6.2 Performance measures

We want our method to be capable of working at runtime, which means it must be extremely fast in making predictions and deciding whether to trust them. We emphasize that the time required to train the reachability predictor and the error detection rule does not affect its runtime efficiency, as it is performed in advance (offline) only once. Also, we do not want an over-conservative rejection rule, as unnecessary rejections would reduce effectiveness of our predictive monitorFootnote 7.

Keeping that in mind, the relevant performance metrics for NPM are the accuracy of the reachability predictor F, the error detection rate (or recognition rate) and the overall rejection rate of the rejection rule \(R_f\). The error detection rate measures the proportion of errors made on the test set by F that are actually recognized by \(R_f\), whereas, the rejection rate measures the overall proportion of test points rejected by \(R_f\). Clearly, we want our method to be reliable and thus, detect the majority of prediction errors (high detection rate) without being overly conservative, i.e., keeping a low rejection rate.

Another important remark is about the interaction of the two classifiers, F and \(G_f\): as the accuracy of F increases it commits fewer errors, which makes it harder for the detection rule \(G_f\) to learn how to capture them because the validation set \(W_v\) for training \(G_f\) will contain few examples of prediction errors. The opposite holds as well: if F performs poorly, it produces a less unbalanced validation set \(W_v\), which may result in a more accurate rejection rule \(R_f\).

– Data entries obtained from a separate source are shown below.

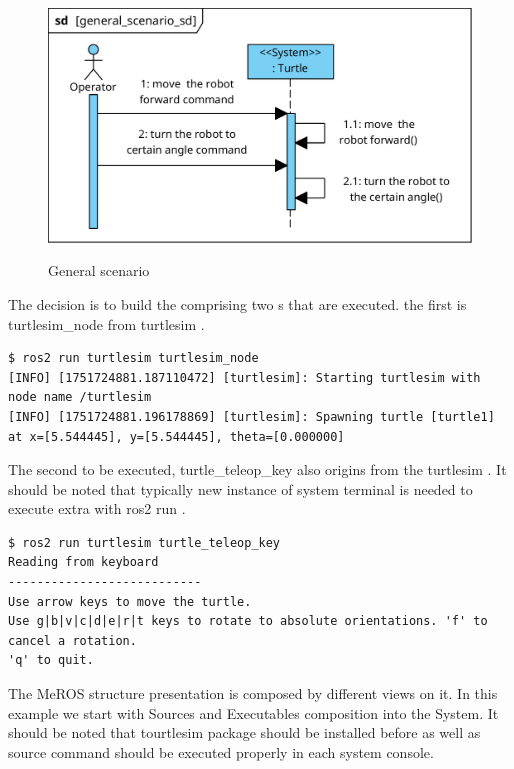\documentclass[11pt,oneside,a4paper]{report}
\begin{document}
\begin{figure}[H]
	\centering
	\begin{center}
		{\includegraphics[scale=1.0]{diagrams/general_scenario_sd.png}}
	\end{center}
	\caption{General scenario}
	\label{fig:general_scenario_sd}
\end{figure}


The decision is to build the \stSystem{} comprising two \stNode{}s that are executed. the first is \textsf{turtlesim\_node} \stNode{} from \textsf{turtlesim} \stPackage{}.

\begin{lstlisting}[style=terminal]
$ ros2 run turtlesim turtlesim_node
[INFO] [1751724881.187110472] [turtlesim]: Starting turtlesim with node name /turtlesim
[INFO] [1751724881.196178869] [turtlesim]: Spawning turtle [turtle1] at x=[5.544445], y=[5.544445], theta=[0.000000]
\end{lstlisting}

The second \stNode{} to be executed, \textsf{turtle\_teleop\_key} also origins from the \textsf{turtlesim} \stPackage{}. It should be noted that typically new instance of system terminal is needed to execute extra \stNode{} with \textsf{ros2 run} \stCLTool{}.

\begin{lstlisting}[style=terminal]
$ ros2 run turtlesim turtle_teleop_key
Reading from keyboard
---------------------------
Use arrow keys to move the turtle.
Use g|b|v|c|d|e|r|t keys to rotate to absolute orientations. 'f' to cancel a rotation.
'q' to quit.
\end{lstlisting}



The MeROS \stSystem{} structure presentation is composed by different views on it. In this example we start with Sources and Executables composition into the System. It should be noted that tourtlesim package should be installed before as well as  source command should be executed properly in each system console.
\end{document}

These two behaviors are balanced against one another, as discussed above, by tuning the training of the rejection rules.

6.3 Computational performance

Offline cost. Training an NPM requires the following steps: (i) training the state classifier, (ii) generating the datasets \(W_v\), which requires computing the uncertainty values for each point in \(Z_v\), and (iii) training the error rejection rule. All these steps are performed offline. Executing the entire pipeline, i.e., learning a working NPM, when \(|Z'| = 20\)K, takes around 3 minutes in the frequentist case and around 11 minutes in the Bayesian case. When \(|Z'| = 100\)K, it takes around 6.5 (120–190) minutes in the frequentist (Bayesian) case. The time required to execute 20K VI epochs is comparable with the time required to perform 2K HMC steps (see Table 2, bottom-left frame).

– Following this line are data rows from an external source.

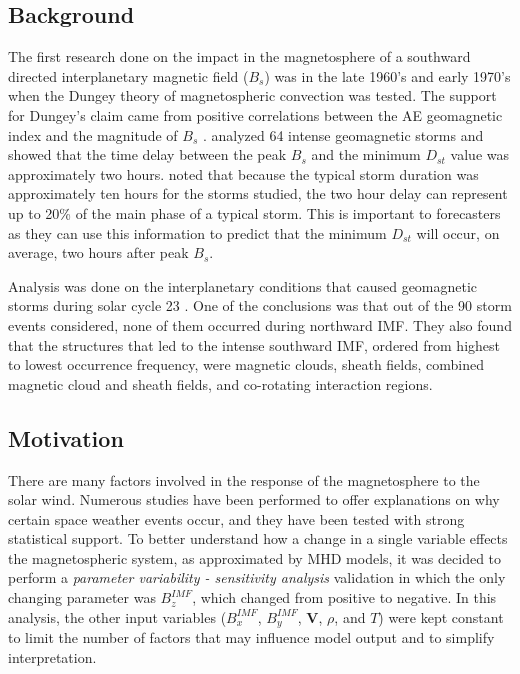 \subsection{Background}
The first research done on the impact in the magnetosphere of a southward
directed interplanetary magnetic field ($B_s$) was in the late 1960's and early
1970's when the Dungey theory of magnetospheric convection was tested. The
support for Dungey's claim came from positive correlations between the AE geomagnetic index and the
magnitude of $B_s$ \citep{Maezawa1976}. \citet{Gonzalez2005} analyzed 64 intense
geomagnetic storms and showed that the time delay between the
peak $B_s$ and the minimum $D_{st}$ value was approximately two hours. \citet{Gonzalez2005}
noted that because the typical storm duration was approximately ten hours for
the storms studied, the two hour delay can represent up to 20\% of the main
phase of a typical storm. This is important to forecasters as they can use this
information to predict that the minimum $D_{st}$ will occur, on average, two
hours after peak $B_s$.

Analysis was done on the interplanetary conditions that caused
geomagnetic storms during solar cycle 23 \citep{Echer2008}. One
of the conclusions was that out of the 90 storm events considered, none
of them occurred during northward IMF. They also found that the structures that
led to the intense southward IMF, ordered from highest to lowest occurrence
frequency, were magnetic clouds, sheath fields, combined magnetic cloud and
sheath fields, and co-rotating interaction regions.

\subsection{Motivation}
There are many factors involved in the response of the magnetosphere to the
solar wind. Numerous studies have been performed to offer
explanations on why certain space weather events occur, and they have been
tested with strong statistical support. To better understand how a change in a single variable effects the
magnetospheric system, as approximated by MHD models, it was decided to perform
a \textit{parameter variability - sensitivity analysis} validation in which the
only changing parameter was $B_z^{IMF}$, which changed from positive to negative.
In this analysis, the other input variables ($B_x^{IMF}$, $B_y^{IMF}$,
$\mathbf{V}$, $\rho$, and $T$) were kept constant to limit the number of
factors that may influence model output and to simplify
interpretation.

Online cost. Given a test input \(x_*\), it takes from 1.4 up to 31 milliseconds to evaluate the NPM, i.e., to make a prediction and choose whether to accept it or not (see Table 2, top frame). Importantly, this time does not depend on the dimension or dynamics of the hybrid system. However, in the Bayesian approach it depends on the number of observations used to empirically approximate the predictive distribution, which is a fixed cost, whereas, in the frequentist approach the evaluation time is affected by the size of the calibration set \(Z_c\), which may increase as we add observationsFootnote 8. On this aspect, the query strategy refinement we propose for active learning ensures that the augmented calibration set is as small as possible, which translates into runtime efficiency of our method.

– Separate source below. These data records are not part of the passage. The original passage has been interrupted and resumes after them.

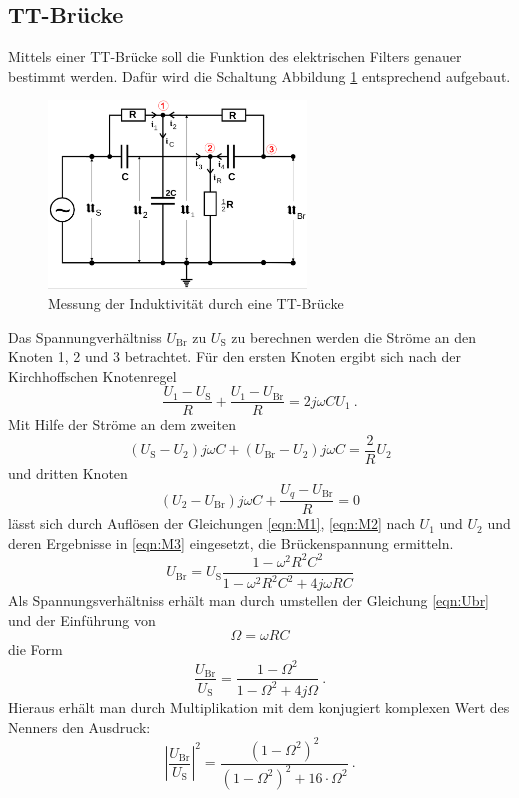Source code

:\subsection{TT-Brücke}
Mittels einer TT-Brücke soll die Funktion des elektrischen Filters genauer bestimmt werden. Dafür wird die Schaltung Abbildung \ref{fig:TT} entsprechend aufgebaut.
\begin{figure}
  \centering
  \includegraphics[height=5cm]{picture/7.png}
  \caption{Messung der Induktivität durch eine TT-Brücke \cite{sample}}
  \label{fig:TT}
\end{figure}
Das Spannungverhältniss $U_\text{Br}$ zu $U_\text{S}$ zu berechnen werden die Ströme an den Knoten 1, 2 und 3 betrachtet. Für den ersten Knoten ergibt sich nach der Kirchhoffschen Knotenregel
\begin{equation}
  \frac{U_1 - U_\text{S}}{R} + \frac{U_1 - U_\text{Br}}{R} = 2 j \omega C U_1 \ .
  \label{eqn:M1}
\end{equation}
Mit Hilfe der Ströme an dem zweiten
\begin{equation}
  \left( U_\text{S} - U_2 \right) j \omega C + \left( U_\text{Br} - U_2 \right)j \omega C = \frac{2}{R} U_2
  \label{eqn:M2}
\end{equation}
und dritten Knoten
\begin{equation}
  \left( U_2 - U_\text{Br} \right)j \omega C + \frac{U_q - U_\text{Br}}{R} = 0
  \label{eqn:M3}
\end{equation}
lässt sich durch Auflösen der Gleichungen \ref{eqn:M1}, \ref{eqn:M2} nach $U_1$ und $U_2$ und deren Ergebnisse in \ref{eqn:M3} eingesetzt, die Brückenspannung ermitteln.
\begin{equation}
  U_\text{Br} = U_\text{S} \frac{1 - \omega^2 R^2 C^2}{1 - \omega^2 R^2 C^2 + 4 j \omega R C}
  \label{eqn:Ubr}
\end{equation}
Als Spannungsverhältniss erhält man durch umstellen der Gleichung \ref{eqn:Ubr} und der Einführung von
\begin{equation*}
  \Omega = \omega R C
\end{equation*}
die Form
\begin{equation*}
  \frac{U_\text{Br}}{U_\text{S}} = \frac{1 - \Omega^2}{1 - \Omega^2 + 4 j \Omega} \ .
\end{equation*}
Hieraus erhält man durch Multiplikation mit dem konjugiert komplexen Wert
des Nenners den Ausdruck:
\begin{equation}
  \left| \frac{U_\text{Br}}{U_\text{S}} \right|^2 = \frac{(1 - \Omega^2)^2}{(1 - \Omega^2)^2 + 16 \cdot \Omega^2} \ .
  \label{eqn:BrS}
\end{equation}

Table 2 (Top)Online computational costs: time to evaluate the NPM, i.e., time to obtain a reachability prediction and decide whether to trust it, on a single state

Active learning overhead (offline). Active learning carries two additional training costs: the time needed to compute uncertainty values for a large pool of data, and the time the oracle needs to compute labels for the most uncertain points. The latter dominates, especially for non-deterministic systems, since they require fully fledged reachability checking, which is more expensive than simulation of a deterministic system. Therefore, if the rejection rate is relatively high and we consider a large pool of randomly selected points, the procedure may take long. The pool of new inputs has indeed to be large in order to have good exploration and find significant instances. As we will show experimentally, our uncertainty-aware active learning approach results in a more precise rejection rule with a lower rejection rate. Therefore, the time spent for offline retraining pays off in improving the online performance of the NPM.

In our study, the pool used to refine the query strategy (required only with CP) contains 50K samples, whereas the pool used for the active learning phase contains 100K samples. In particular, one iteration of the active learning procedure takes, for the simplest deterministic models, around 10 minutes in the frequentist scenario, and around 20 minutes in the Bayesian scenario (both VI and HMC approaches). The helicopter model needs longer time, as it is trained for a higher number of epochs: it takes around 1 hour in the frequentist case against the 10 hours of the Bayesian case. For the non-deterministic models (triple water tank and cruise controller), an active learning iteration takes approximatively the same time of a simple deterministic model, except for the overhead introduced in labeling new points (see Table 2: bottom-right frame). dReal, the non-deterministic reachability checker, takes around 1.5 mins to label 100 observations of the CC model and around 4 mins to label the same amount of points of the TWT model. In general, the time required for a single active learning iteration is expected to decrease for subsequent iterations, as the rejection rate will be lower (leading to fewer retraining samples). Note that retraining is performed offline and does not affect runtime performance of our approach.

6.4 Experiments

Table 3 NSC accuracy, error detection rate and rejection rate in initial configuration
Table 4 Comparison of initial, active and passive approaches

We evaluate our approach on three configurations: the initial configuration, where the predictor F and error detection rule \(G_f\) are derived via supervised learning; the active configuration, where the initial models are retrained via our uncertainty-aware active learning; and the passive configuration, where the initial models are retrained using a uniform sampling strategy to augment the dataset and with the same number of observations of the active configuration. In this way, we can evaluate the benefits of employing an uncertainty-based criterion to retrain our models.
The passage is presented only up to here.